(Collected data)
━━━━━━━━━━━━━━━━

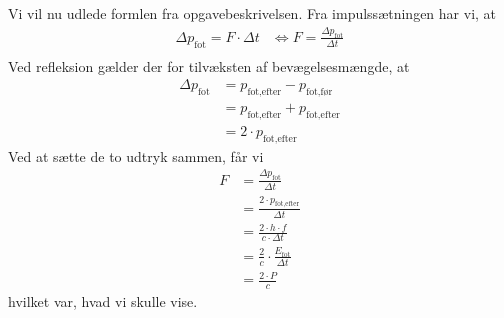 \documentclass{report}
\begin{document}
Vi vil nu udlede formlen fra opgavebeskrivelsen.
Fra impulssætningen har vi, at 
\begin{equation*}
\begin{split}
  \Delta p_{\text{fot} }=F \cdot \Delta t &\iff F=\frac{\Delta p_{\text{fot} }}{\Delta t}\\
\end{split}
\end{equation*}
Ved refleksion gælder der for tilvæksten af bevægelsesmængde, at 
\begin{equation*}
\begin{split}
  \Delta p_{\text{fot} }&=p _{\text{fot,efter} }-p _{\text{fot,før} }\\
  &=p _{\text{fot,efter} }+p _{\text{fot,efter} }\\
  &=2 \cdot p _{\text{fot,efter} }
\end{split}
\end{equation*}
Ved at sætte de to udtryk sammen, får vi 
\begin{equation*}
\begin{split}
  F&=\frac{\Delta p_{\text{fot} }}{\Delta t}\\
  &=\frac{2 \cdot p _{\text{fot,efter} }}{\Delta t}\\
  &=\frac{2 \cdot h \cdot f}{ c\cdot \Delta t}\\
  &=\frac{2 }{c } \cdot \frac{ E _{\text{fot} }}{ \Delta t}\\
  &=\frac{2 \cdot P}{c}
\end{split}
\end{equation*}
hvilket var, hvad vi skulle vise.
\end{document}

━━━━━━━━━━━━━━━━

== Task description ==
Which lines of the records above contain the word "efter"? Copy each of them.

== Answer to the problem ==
  \Delta p_{\text{fot} }&=p _{\text{fot,efter} }-p _{\text{fot,før} }\\
  &=p _{\text{fot,efter} }+p _{\text{fot,efter} }\\
  &=2 \cdot p _{\text{fot,efter} }
  &=\frac{2 \cdot p _{\text{fot,efter} }}{\Delta t}\\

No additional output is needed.